New labs to open doors for Guadalajara innovators

An alumni group from the Massachusetts Institute of Technology has created a Jalisco non-profit and along with the state government plans to create four laboratories by 2016 for entrepreneurs in science and technology to develop and test their ideas.

The non-profit company, MIT Enterprise Forum México—which was announced by Jalisco’s Secretary of Innovation, Science and Technology, Jaime Reyes Robles, last August—is already zeroing in on a location for its Guadalajara office, most likely in the city’s Software Center, north of the Plaza del Sol shopping center.

“Like all of us here, I’m Mexican,” said MIT Enterprise Forum Mexico co-founder, Ricardo Godinez, in Spanish. “A Mexican who is convinced that in Mexico there’s a lot of talent; there’s technology; there are entrepreneurs, innovators; there are inventors.”

The agreement will help entrepreneurs network, build sources of investment and open connections with innovators working in the Boston area. A major step for companies here is the development of four laboratories where they can put their groundbreaking ideas to work.

The first of those labs, a center for rapid prototyping and advanced manufacturing, is ready for use at the Instituto Tecnológico Superior de Zapopan after a 16-million-peso investment, Reyes Robles said.

The second lab will focus on the “Internet of Things,” a concept that’s been discussed in the U.S. tech press and involves connecting everyday items to a network. For example, a sweater could be equipped with a sensor so when it’s sold the manufacturer would know immediately about the drop in inventory. Medical devices that can detect bacteria levels in patients could communicate with surgeons preparing for an operation, letting them know about the patients’ conditions. Devices placed in refrigerators could send information to shoppers telling them how much food they have.

“This is the future,” Reyes Robles said about developing such technology in Jalisco.

The final two laboratories the MIT Enterprise Forum Mexico has agreed to participate with include one for the analysis of large-scale data and another for advanced genomics and synthetic biology.

Godinez said his company would have significant involvement in all of the labs.

Jose Pacheco, also a co-founder of the company, said the idea is to empower entrepreneurs to turn their ideas into reality.

The company is a chapter of the MIT Enterprise Forum, a global network dedicated to strengthening technology clusters around the world so the innovation economy can bring state-of-the-art products into the marketplace.

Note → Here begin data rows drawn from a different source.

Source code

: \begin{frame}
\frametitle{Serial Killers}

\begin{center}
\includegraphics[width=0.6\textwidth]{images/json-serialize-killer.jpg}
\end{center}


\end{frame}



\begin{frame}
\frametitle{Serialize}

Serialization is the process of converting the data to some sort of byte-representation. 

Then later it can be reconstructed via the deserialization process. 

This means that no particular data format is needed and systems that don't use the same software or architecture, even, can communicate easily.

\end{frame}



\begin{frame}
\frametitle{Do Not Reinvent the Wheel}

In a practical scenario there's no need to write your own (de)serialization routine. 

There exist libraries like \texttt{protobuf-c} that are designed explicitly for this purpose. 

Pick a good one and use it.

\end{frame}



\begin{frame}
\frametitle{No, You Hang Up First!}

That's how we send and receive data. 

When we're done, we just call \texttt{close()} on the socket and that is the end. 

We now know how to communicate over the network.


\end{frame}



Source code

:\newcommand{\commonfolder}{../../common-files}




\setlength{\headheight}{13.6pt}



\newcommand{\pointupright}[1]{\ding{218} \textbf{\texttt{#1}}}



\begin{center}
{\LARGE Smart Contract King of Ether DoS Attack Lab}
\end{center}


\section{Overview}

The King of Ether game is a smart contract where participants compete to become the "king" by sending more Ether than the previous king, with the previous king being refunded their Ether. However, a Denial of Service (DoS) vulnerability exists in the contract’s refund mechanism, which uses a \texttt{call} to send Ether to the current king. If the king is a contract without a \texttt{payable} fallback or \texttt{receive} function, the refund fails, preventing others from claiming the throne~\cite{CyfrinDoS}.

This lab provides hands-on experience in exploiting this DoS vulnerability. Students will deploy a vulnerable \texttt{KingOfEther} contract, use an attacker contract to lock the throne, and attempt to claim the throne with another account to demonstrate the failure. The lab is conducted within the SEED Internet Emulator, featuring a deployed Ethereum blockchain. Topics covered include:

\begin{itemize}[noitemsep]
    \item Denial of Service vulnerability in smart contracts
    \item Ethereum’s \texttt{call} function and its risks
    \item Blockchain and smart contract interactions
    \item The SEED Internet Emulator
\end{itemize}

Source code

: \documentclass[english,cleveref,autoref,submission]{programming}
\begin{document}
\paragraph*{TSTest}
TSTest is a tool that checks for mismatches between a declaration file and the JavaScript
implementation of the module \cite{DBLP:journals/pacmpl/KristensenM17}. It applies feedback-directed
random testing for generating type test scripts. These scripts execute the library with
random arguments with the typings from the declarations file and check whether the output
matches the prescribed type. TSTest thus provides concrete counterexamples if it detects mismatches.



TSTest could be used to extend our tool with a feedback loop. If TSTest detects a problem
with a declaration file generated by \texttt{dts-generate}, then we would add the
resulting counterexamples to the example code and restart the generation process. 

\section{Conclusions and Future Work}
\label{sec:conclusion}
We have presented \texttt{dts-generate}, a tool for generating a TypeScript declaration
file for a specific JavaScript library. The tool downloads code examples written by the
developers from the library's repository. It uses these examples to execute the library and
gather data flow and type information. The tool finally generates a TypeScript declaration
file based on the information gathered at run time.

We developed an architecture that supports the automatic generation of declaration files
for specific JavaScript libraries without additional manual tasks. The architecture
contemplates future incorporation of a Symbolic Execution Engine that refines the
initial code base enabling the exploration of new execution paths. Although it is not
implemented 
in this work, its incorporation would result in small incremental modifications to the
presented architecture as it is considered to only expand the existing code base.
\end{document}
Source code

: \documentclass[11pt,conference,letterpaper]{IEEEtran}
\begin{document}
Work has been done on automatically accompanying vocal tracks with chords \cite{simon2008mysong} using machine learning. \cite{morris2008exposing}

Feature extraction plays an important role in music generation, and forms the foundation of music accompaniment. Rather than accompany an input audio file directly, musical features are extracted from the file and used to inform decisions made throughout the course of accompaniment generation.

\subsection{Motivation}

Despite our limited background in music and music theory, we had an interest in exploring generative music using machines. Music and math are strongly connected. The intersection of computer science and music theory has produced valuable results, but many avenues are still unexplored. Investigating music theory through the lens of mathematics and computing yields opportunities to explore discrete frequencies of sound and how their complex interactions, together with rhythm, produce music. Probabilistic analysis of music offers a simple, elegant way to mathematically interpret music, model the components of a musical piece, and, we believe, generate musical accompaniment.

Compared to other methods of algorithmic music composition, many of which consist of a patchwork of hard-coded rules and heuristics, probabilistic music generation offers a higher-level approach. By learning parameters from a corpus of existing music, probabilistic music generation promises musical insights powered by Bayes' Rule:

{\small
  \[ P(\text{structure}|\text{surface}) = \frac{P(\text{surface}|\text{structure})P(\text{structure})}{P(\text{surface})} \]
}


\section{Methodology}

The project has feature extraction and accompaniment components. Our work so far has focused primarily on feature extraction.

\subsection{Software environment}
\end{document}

In this way, entrepreneurs in the Boston area can build connections with cutting edge companies around the world and, in turn, those companies can take advantage of the resources and knowledge surrounding MIT, one of the world’s most prestigious universities.

The Guadalajara chapter is the first to open in Mexico and it will provide a connection point for entrepreneurs across the country and in other parts of Latin America. One aspect that sets apart Guadalajara’s chapter is that Godinez and Pacheco have actually formed a Mexican company here.

When it comes to technology and innovation in Guadalajara, Pacheco said the ecosystem is already in place and the MIT Enterprise Forum is looking to build on that.